Too big a pile of junk mail.
I binned it all: I let go of the peth and the screen went blank and the salamanders were no longer visible to me.
I looked out of the window instead, seeing just the faintest play of light to hint at what might be moving around on the ledge below the door.
I studied the controls for the gun.
It took me longer to work them out than it had to work out the tank’s steering, but, out of necessity, I managed it. After millions of years of research and development, I suppose the Vutuans had learned to make instructions and control-boards idiot-proof. Or maybe I had beginner’s luck.
I most carefully set the intensity to “minimum”. Then, aiming as high as I could, I fired a blast at the dam’s face, not at anywhere near the door, but hundreds of yards above and to the left.
As soon as I pressed the stud I cringed, appalled at what I had done. The streak of orange fire that had spurted from the muzzle correctly followed its intended trajectory and the impact was picked up on the target monitor. I saw it strike the dam face a glancing blow, just as I had calculated, just as I had hoped; I felt a tremor and a local crack or two appeared in the surface when the smoke had cleared – but no chunks fell, no damage extended. Was I actually going to get away with this? I grabbed the peth again and saw the salamanders for the last time, saw them leaping away to the right, so that I was left with a clear run to the tunnel door.

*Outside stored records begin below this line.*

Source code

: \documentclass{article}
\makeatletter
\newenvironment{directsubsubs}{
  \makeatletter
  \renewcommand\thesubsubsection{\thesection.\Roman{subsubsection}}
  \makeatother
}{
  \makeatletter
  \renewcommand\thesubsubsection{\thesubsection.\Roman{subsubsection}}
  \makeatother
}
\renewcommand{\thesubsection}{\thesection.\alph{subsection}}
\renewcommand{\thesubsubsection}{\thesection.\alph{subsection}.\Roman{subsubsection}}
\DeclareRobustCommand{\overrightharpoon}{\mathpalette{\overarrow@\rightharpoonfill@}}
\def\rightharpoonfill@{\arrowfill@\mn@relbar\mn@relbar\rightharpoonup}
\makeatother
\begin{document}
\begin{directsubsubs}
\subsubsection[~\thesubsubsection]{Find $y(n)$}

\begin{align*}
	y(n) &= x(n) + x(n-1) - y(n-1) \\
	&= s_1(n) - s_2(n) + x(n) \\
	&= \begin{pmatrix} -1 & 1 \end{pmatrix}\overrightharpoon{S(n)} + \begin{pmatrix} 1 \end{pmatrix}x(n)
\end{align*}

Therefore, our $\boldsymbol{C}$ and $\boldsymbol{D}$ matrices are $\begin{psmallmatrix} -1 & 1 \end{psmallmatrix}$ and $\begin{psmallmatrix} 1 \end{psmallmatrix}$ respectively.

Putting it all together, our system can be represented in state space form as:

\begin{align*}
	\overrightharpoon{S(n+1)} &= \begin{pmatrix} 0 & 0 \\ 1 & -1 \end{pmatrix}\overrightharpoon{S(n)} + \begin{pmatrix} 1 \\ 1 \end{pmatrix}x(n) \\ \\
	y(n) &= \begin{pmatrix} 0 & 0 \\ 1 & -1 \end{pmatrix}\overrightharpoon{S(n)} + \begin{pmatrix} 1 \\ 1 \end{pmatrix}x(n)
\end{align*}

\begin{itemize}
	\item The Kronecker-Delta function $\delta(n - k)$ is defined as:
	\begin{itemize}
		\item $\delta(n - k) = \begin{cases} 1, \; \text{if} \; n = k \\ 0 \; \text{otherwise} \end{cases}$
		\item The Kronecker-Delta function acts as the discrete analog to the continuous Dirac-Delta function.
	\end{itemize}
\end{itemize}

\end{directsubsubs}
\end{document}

Losing no time, I sent the signal that made that door slide open, and then I drove forward and out of Dayside and into the tunnel of the “dam”.
*****
Some time later I was out of the other side and driving down the path towards Vutu crater. Being back in the Twilight Belt after my adventure in Dayside, I felt such relief as would sound ridiculous if I were to describe it – as if I had regained a normal world.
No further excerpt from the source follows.